== INPUT FOR THIS TASK ==

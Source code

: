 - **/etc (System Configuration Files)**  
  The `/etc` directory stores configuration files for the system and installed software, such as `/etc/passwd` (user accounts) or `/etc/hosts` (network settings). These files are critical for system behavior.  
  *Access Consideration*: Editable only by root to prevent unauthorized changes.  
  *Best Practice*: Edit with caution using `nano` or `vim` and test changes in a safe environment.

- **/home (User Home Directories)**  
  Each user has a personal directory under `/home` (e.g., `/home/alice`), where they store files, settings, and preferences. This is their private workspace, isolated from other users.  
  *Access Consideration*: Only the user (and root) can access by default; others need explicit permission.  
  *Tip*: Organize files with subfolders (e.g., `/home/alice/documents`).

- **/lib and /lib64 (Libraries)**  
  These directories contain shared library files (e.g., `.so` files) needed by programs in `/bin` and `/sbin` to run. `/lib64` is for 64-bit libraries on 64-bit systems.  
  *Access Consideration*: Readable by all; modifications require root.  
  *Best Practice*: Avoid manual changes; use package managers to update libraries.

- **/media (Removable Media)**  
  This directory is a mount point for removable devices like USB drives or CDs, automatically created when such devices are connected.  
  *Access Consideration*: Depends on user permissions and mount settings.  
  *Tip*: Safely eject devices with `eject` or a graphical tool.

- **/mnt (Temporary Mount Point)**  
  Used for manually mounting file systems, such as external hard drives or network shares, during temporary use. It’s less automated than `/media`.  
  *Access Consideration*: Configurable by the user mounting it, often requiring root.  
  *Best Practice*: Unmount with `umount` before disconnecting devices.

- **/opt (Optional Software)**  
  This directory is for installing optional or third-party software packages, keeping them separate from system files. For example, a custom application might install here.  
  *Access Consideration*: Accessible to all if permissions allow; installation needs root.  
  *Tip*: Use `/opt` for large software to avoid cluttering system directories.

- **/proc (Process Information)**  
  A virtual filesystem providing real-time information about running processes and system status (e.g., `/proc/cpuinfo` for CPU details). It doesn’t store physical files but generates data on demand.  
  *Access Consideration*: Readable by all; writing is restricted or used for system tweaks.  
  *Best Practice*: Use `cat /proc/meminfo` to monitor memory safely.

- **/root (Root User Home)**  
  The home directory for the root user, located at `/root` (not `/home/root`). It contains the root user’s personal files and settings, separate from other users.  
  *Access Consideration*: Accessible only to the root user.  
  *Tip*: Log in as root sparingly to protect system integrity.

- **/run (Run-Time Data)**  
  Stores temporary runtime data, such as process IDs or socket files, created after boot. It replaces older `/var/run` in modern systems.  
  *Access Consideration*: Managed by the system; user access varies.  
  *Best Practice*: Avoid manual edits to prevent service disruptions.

===
== INPUT FOR THIS TASK ==

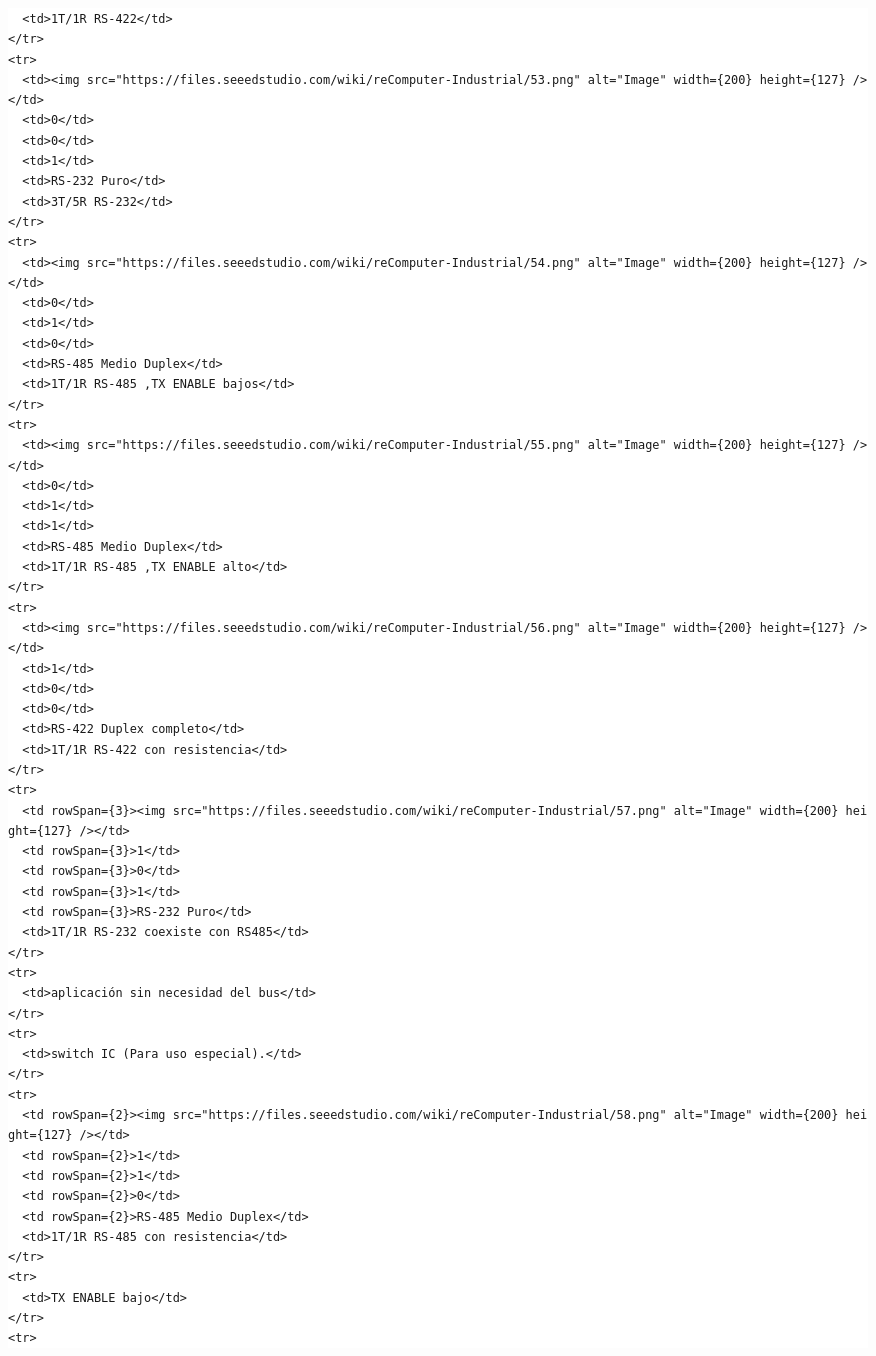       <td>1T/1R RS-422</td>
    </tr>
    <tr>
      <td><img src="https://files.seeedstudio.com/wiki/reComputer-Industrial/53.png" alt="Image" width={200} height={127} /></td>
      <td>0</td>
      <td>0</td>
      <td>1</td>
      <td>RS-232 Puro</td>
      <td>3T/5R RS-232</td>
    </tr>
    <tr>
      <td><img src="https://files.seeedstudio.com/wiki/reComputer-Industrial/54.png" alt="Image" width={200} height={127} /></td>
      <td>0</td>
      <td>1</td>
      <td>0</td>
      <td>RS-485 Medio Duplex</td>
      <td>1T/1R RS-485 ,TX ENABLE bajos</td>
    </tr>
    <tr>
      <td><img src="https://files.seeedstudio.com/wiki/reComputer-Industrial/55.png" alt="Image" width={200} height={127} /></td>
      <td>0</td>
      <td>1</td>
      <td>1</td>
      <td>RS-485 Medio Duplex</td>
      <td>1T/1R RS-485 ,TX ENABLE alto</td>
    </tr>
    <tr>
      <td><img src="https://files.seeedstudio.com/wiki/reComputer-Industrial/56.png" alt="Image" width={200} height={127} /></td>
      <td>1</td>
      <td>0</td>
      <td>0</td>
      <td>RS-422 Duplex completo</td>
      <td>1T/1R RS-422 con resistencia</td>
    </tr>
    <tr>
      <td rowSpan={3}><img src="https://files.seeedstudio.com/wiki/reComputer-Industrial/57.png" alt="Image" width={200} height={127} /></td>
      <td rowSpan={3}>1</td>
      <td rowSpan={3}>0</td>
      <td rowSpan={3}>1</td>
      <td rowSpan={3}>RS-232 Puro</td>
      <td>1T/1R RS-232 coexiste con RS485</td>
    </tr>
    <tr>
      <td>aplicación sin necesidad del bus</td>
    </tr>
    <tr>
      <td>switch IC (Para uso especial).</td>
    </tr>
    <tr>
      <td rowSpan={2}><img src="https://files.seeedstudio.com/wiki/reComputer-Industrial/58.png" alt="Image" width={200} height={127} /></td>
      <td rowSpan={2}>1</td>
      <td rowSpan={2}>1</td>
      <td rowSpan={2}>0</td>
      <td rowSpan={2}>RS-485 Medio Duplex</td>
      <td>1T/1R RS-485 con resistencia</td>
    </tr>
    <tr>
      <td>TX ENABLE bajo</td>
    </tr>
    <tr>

===

TO DO: Reproduce each line of the material that mentions "Best".

COMPLETED EXERCISE:
  *Best Practice*: Edit with caution using `nano` or `vim` and test changes in a safe environment.
  *Best Practice*: Avoid manual changes; use package managers to update libraries.
  *Best Practice*: Unmount with `umount` before disconnecting devices.
  *Best Practice*: Use `cat /proc/meminfo` to monitor memory safely.
  *Best Practice*: Avoid manual edits to prevent service disruptions.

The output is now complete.